19. Shift-o fits a simple polynomial (linear, quadratic, cubic, etc) to the segment of the signal displayed in the upper panel and displays the polynomial coefficients (in descending powers) and the R^{2}.
20. If some peaks are saturated and have a flat top (clipped at a maximum height), you can make the program ignore the saturated points by pressing Shift-M and entering the maximum Y values to keep. Y values above this limit will simply be ignored; peaks below this limit will be fit as usual.
21.
To constrain the model to peaks above a certain width, press Shift-W and enter the minimum peak with allowed.
a) The execution time can vary over a factor of 4 or 5 or more between different computers, (e.g. a small laptop with 1.6 GHz, dual core Athlon CPU with 4 Gbytes RAM, vs a desktop with a 3.4 GHz i7 CPU with 16 Gbytes RAM). Run the Matlab "bench.m" benchmark test to see how your computer stacks up.Other factors that are less important are the number of data points in the fitted region (but only if the number of data points is very large; for example see PeakfitTimeTest3.m) and the starting values (good starting values can reduce execution time slightly; PeakfitTimeTest2.m and PeakfitTimeTest2a.m have examples of that). Note: some of these scripts need DataMatrix2 and DataMatrix3, which you can download from http://tinyurl.com/cey8rwh.

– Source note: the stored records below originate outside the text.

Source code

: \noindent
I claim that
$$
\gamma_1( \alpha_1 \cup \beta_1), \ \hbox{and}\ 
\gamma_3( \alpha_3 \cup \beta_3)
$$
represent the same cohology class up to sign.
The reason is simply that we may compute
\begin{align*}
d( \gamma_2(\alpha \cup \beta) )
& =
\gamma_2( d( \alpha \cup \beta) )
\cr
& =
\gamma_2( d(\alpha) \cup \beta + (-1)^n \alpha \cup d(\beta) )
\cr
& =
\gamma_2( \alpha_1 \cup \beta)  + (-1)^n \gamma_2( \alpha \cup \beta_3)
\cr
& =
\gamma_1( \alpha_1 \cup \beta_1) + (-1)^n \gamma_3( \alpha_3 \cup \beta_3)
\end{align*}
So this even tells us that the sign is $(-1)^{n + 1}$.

b) The execution time increases with the product of the number of peaks in the model times the number of iterated variables per peak. (See PeakfitTimeTest.m).

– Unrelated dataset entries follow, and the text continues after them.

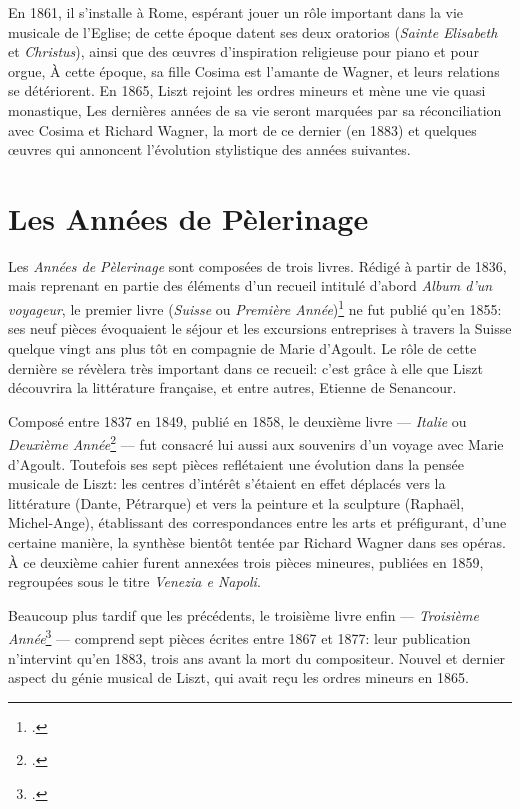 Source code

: \documentclass[11pt,a4paper]{scrartcl}
\begin{document}
En 1861, il s'installe à Rome, espérant jouer un rôle important dans la vie musicale de l'Eglise; de cette époque datent
ses deux oratorios (\emph{Sainte Elisabeth} et \emph{Christus}), ainsi que des \oe{}uvres d'inspiration religieuse pour piano et pour orgue,
À cette époque, sa fille Cosima est l'amante de Wagner, et leurs relations se détériorent. En 1865, Liszt rejoint les ordres
mineurs et mène une vie quasi monastique, Les dernières années de sa vie seront marquées par sa réconciliation avec
Cosima et Richard Wagner, la mort de ce dernier (en 1883) et quelques \oe{}uvres qui annoncent l'évolution
stylistique des années suivantes.

\section{Les Années de Pèlerinage}

Les \emph{Années de Pèlerinage} sont composées de trois livres. Rédigé à partir de 1836, mais reprenant en partie des
éléments d'un recueil intitulé d'abord \emph{Album d'un voyageur}, le premier livre (\emph{Suisse} ou \emph{Première Année})\footcite{liszt:pelerinage1} ne fut
publié qu'en 1855: ses neuf pièces évoquaient le séjour et les excursions entreprises à travers la Suisse quelque vingt ans
plus tôt en compagnie de Marie d'Agoult. Le rôle de cette dernière se révèlera très important dans ce recueil: c'est grâce
à elle que Liszt découvrira la littérature française, et entre autres, Etienne de Senancour.

Composé entre 1837 en 1849, publié en 1858, le deuxième livre --- \emph{Italie} ou \emph{Deuxième Année}\footcite{liszt:pelerinage2} --- fut consacré lui aussi aux
souvenirs d'un voyage avec Marie d'Agoult. Toutefois ses sept pièces reflétaient une évolution dans la pensée musicale
de Liszt: les centres d'intérêt s'étaient en effet déplacés vers la littérature (Dante, Pétrarque) et vers la peinture et la
sculpture (Raphaël, Michel-Ange), établissant des correspondances entre les arts et préfigurant, d'une certaine manière,
la synthèse bientôt tentée par Richard Wagner dans ses opéras.
À ce deuxième cahier furent annexées trois pièces mineures, publiées en 1859, regroupées sous le titre
\emph{Venezia e Napoli}.

Beaucoup plus tardif que les précédents, le troisième livre enfin --- \emph{Troisième Année}\footcite{liszt:pelerinage3} --- comprend sept pièces écrites entre
1867 et 1877: leur publication n'intervint qu'en 1883, trois ans avant la mort du compositeur. Nouvel et dernier aspect
du génie musical de Liszt, qui avait reçu les ordres mineurs en 1865.
\end{document}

c) The execution time varies greatly (sometimes by a factor of 100 or more) with the peak shape, with the exponentially-broadened shapes being the slowest and the fixed-width shapes being the fastest. See PeakfitTimeTest2.m and PeakfitTimeTest2a.m The equal-width and fixed-width shape variations are always faster.

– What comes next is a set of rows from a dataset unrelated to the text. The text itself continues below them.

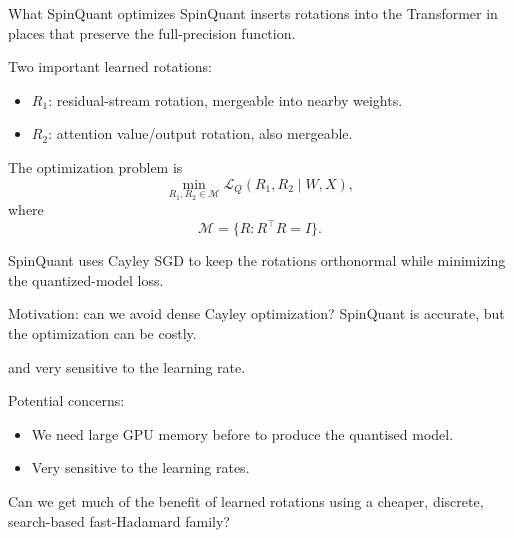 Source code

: \documentclass[aspectratio=169,11pt]{beamer}
\begin{document}

\begin{frame}{What SpinQuant optimizes}
SpinQuant inserts rotations into the Transformer in places that preserve the full-precision function.

\vspace{0.2cm}
Two important learned rotations:
\begin{itemize}
  \item $R_1$: residual-stream rotation, mergeable into nearby weights.
  \item $R_2$: attention value/output rotation, also mergeable.
\end{itemize}

\vspace{0.2cm}
The optimization problem is
\[
\min_{R_1,R_2\in\mathcal M} \mathcal L_Q(R_1,R_2\mid W,X),
\]
where
\[
\mathcal M = \{R: R^\top R = I\}.
\]

\vspace{0.2cm}
SpinQuant uses Cayley SGD to keep the rotations orthonormal while minimizing the quantized-model loss.
\end{frame}

\begin{frame}{Motivation: can we avoid dense Cayley optimization?}
SpinQuant is accurate, but the optimization can be costly.

and very sensitive to the learning rate.

\vspace{0.2cm}
Potential concerns:
\begin{itemize}
  \item We need large GPU memory before to produce the quantised model.
  \item Very sensitive to the learning rates.
\end{itemize}

\vspace{0.3cm}

Can we get much of the benefit of learned rotations using a cheaper, discrete, search-based fast-Hadamard family?
\end{frame}
\end{document}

d) The execution time increases directly with NumTrials in peakfit.m. The "Best of 10 trials" function (X key in ipf.m) takes about 10 times longer than a single fit.
Like the
other Live Scripts described above, PeakFittingTool.mlx
has a file browser button in line 1 and a pair of sliders in
lines 4 and 5 for setting the desired segment to work on. But
before opening a file, it's a good idea to temporarily de-select
the "FitPeaks" check-box in line 14, then when you have set all
the other controls, click it back on. That way you
will avoid waiting for unnecessary curve fit operations until
the appropriate settings are complete. (In challenging cases,
curve fitting operations can be slow and can take several
seconds in difficult cases).
Note: you can double-click
sliders to change their ranges if the initial range is
insufficient.
Note: to obtain the a digitally sampled
model, use peakfit's 6^{th} and 7^{th} output
parameters, xi and yi, which return a 600-point interpolated
model. Type plot(xi,yi) to plot each model peak separately or
plot(xi,yi(1,:)) to plot peak 1.
It's easier than you think to add your own custom peak shape to peakfit.m (or to those interactive functions that use peakfit.m, such as ipf.m, iSignal, or iPeak), assuming that you have a mathematical expression for your shape. The easiest way is to modify an existing peak shape that you do not plan to use, replacing it with your new function. Pick a shape to sacrifice that has the same number of variables and constraints are your new shape. For example, if your shape has two iterated parameters (e.g., variable position and width), you could modify the Gaussian, Lorentzian, or triangular shape (number 1, 2 or 21, respectively). If your shape has three iterated variables, use shapes like 31 (Shift-R), 32, 33, or 34. If your shape has four iterated variables, use shape 49 ("Pearson IV", Shift-K). If your shape has an 'extra' parameter, like the equal-shape Voigt, Pearson, BWF, or blended Gaussian/ Lorentzian, use one of those. If you need an exponentially modified shape, use the exponentially modified Gaussian (5 or 31) or Lorentzian (18). If you need equal widths or fixed widths, etc., use one of those shapes. This is important; you must have the same number of variables and constraints, because the structure of the code is different for each class of shapes.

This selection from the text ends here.